Sourin, Alexei (Ed.):
International Conference on Cyberworlds, CW 2016. Proceedings : 28-30 September 2016, Chongqing, China
Los Alamitos, Calif.: IEEE Computer Society Conference Publishing Services (CPS), 2016
ISBN: 978-1-5090-2303-5
International Conference on Cyberworlds (CW) <2016, Chongqing>
Fraunhofer IDM@NTU ()
human factors; neuroergonomic; Electroencephalography (EEG); emotions; stress; Neurofeedback; product design; Guiding Theme: Digitized Work; Research Area: Human computer interaction (HCI)
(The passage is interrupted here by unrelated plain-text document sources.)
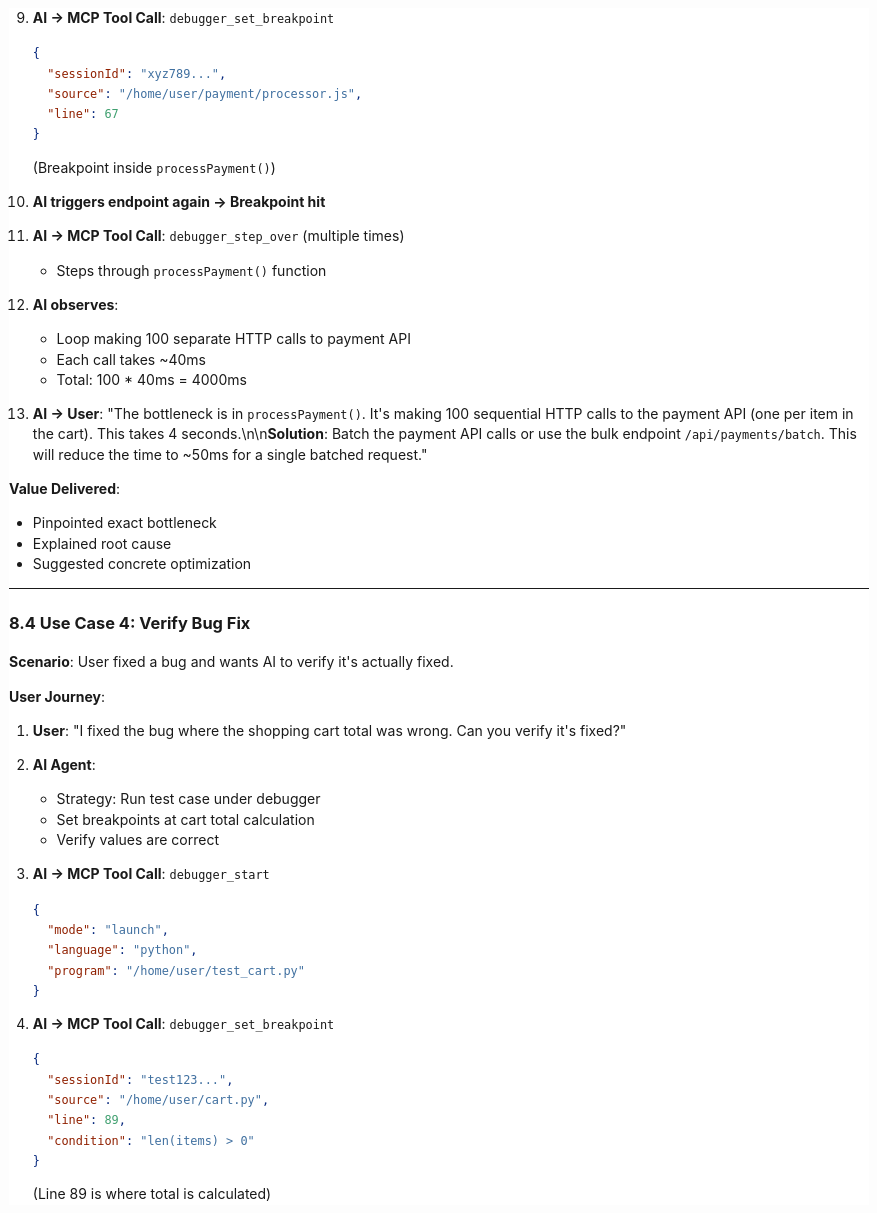 9. **AI → MCP Tool Call**: `debugger_set_breakpoint`
   ```json
   {
     "sessionId": "xyz789...",
     "source": "/home/user/payment/processor.js",
     "line": 67
   }
   ```
   (Breakpoint inside `processPayment()`)

10. **AI triggers endpoint again → Breakpoint hit**

11. **AI → MCP Tool Call**: `debugger_step_over` (multiple times)
    - Steps through `processPayment()` function

12. **AI observes**:
    - Loop making 100 separate HTTP calls to payment API
    - Each call takes ~40ms
    - Total: 100 * 40ms = 4000ms

13. **AI → User**: "The bottleneck is in `processPayment()`. It's making 100 sequential HTTP calls to the payment API (one per item in the cart). This takes 4 seconds.\n\n**Solution**: Batch the payment API calls or use the bulk endpoint `/api/payments/batch`. This will reduce the time to ~50ms for a single batched request."

**Value Delivered**:
- Pinpointed exact bottleneck
- Explained root cause
- Suggested concrete optimization

---

### 8.4 Use Case 4: Verify Bug Fix

**Scenario**: User fixed a bug and wants AI to verify it's actually fixed.

**User Journey**:

1. **User**: "I fixed the bug where the shopping cart total was wrong. Can you verify it's fixed?"

2. **AI Agent**:
   - Strategy: Run test case under debugger
   - Set breakpoints at cart total calculation
   - Verify values are correct

3. **AI → MCP Tool Call**: `debugger_start`
   ```json
   {
     "mode": "launch",
     "language": "python",
     "program": "/home/user/test_cart.py"
   }
   ```

4. **AI → MCP Tool Call**: `debugger_set_breakpoint`
   ```json
   {
     "sessionId": "test123...",
     "source": "/home/user/cart.py",
     "line": 89,
     "condition": "len(items) > 0"
   }
   ```
   (Line 89 is where total is calculated)
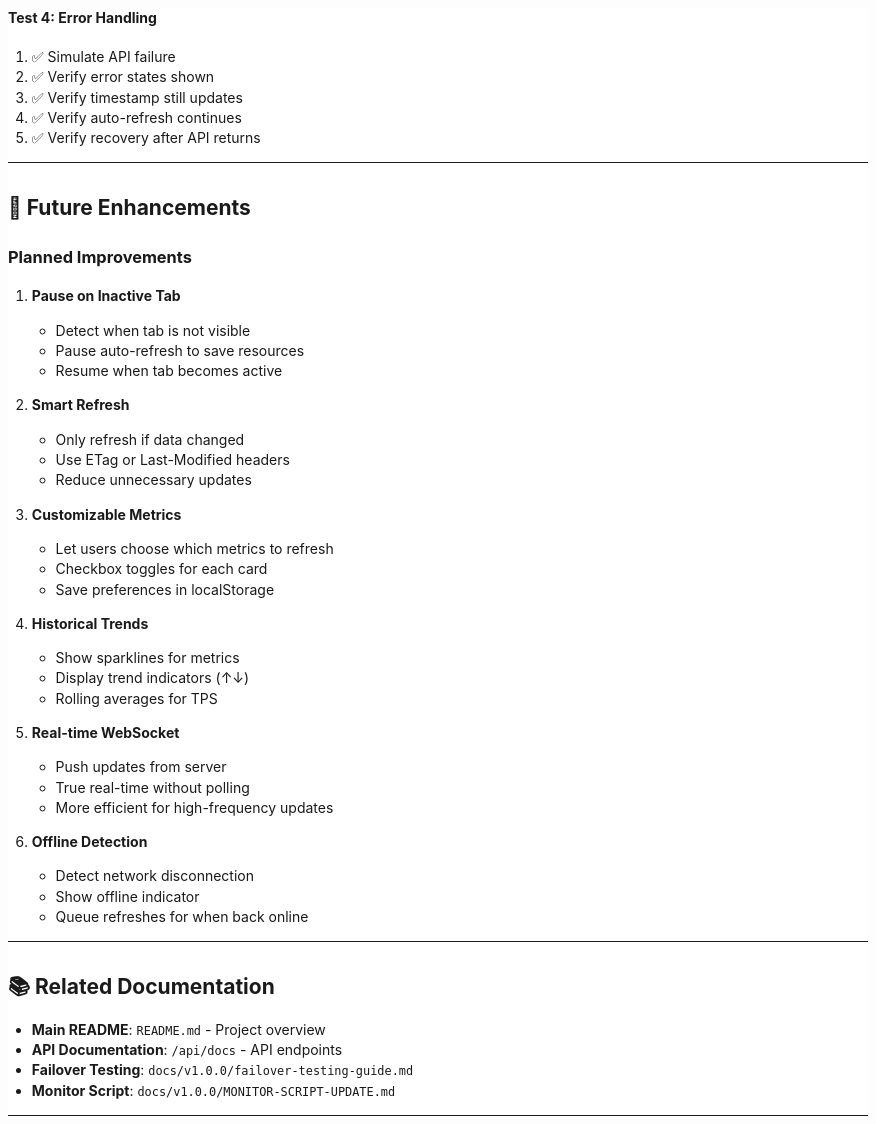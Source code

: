 #### Test 4: Error Handling
1. ✅ Simulate API failure
2. ✅ Verify error states shown
3. ✅ Verify timestamp still updates
4. ✅ Verify auto-refresh continues
5. ✅ Verify recovery after API returns

---

## 🚀 Future Enhancements

### Planned Improvements

1. **Pause on Inactive Tab**
   - Detect when tab is not visible
   - Pause auto-refresh to save resources
   - Resume when tab becomes active

2. **Smart Refresh**
   - Only refresh if data changed
   - Use ETag or Last-Modified headers
   - Reduce unnecessary updates

3. **Customizable Metrics**
   - Let users choose which metrics to refresh
   - Checkbox toggles for each card
   - Save preferences in localStorage

4. **Historical Trends**
   - Show sparklines for metrics
   - Display trend indicators (↑↓)
   - Rolling averages for TPS

5. **Real-time WebSocket**
   - Push updates from server
   - True real-time without polling
   - More efficient for high-frequency updates

6. **Offline Detection**
   - Detect network disconnection
   - Show offline indicator
   - Queue refreshes for when back online

---

## 📚 Related Documentation

- **Main README**: `README.md` - Project overview
- **API Documentation**: `/api/docs` - API endpoints
- **Failover Testing**: `docs/v1.0.0/failover-testing-guide.md`
- **Monitor Script**: `docs/v1.0.0/MONITOR-SCRIPT-UPDATE.md`

---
Neuroscience-based or neuroscience-informed design is a new application area of Brain-Computer Interaction (BCI). It takes its roots in study of human well-being in architecture, human factors study in engineering and manufacturing including neuroergonomics. In traditional human factors studies and/or well-being study, mental workload, stress, and emotion are obtained through questionnaires that are administered upon completion of some task and/or the whole experiment. Recent advances in BCI research allow for using Electroencephalogram (EEG) based brain state recognition algorithms to assess the interaction between brain and human performance.
We propose and develop an EEG-based system CogniMeter to monitor and analyze human factors measurements of newly designed software/hardware systems and/or working places. Machine learning techniques are applied to the EEG data to recognize levels of mental workload, stress and emotions during each task. The EEG is used as a tool to monitor and record the brain states of subjects during human factors study experiments. We describe two applications of CogniMeter system: human performance assessment in maritime simulator and EEG-based human factors evaluation in Air Traffic Control (ATC) workplace. By utilizing the proposed EEG-based system, true understanding of subjects working patterns can be obtained. Based on the analyses of the objective real time EEG-based data together with the subjective feedback from the subjects, we are able to reliably evaluate current systems/hardware and/or working place design and refine new concepts and design of future systems.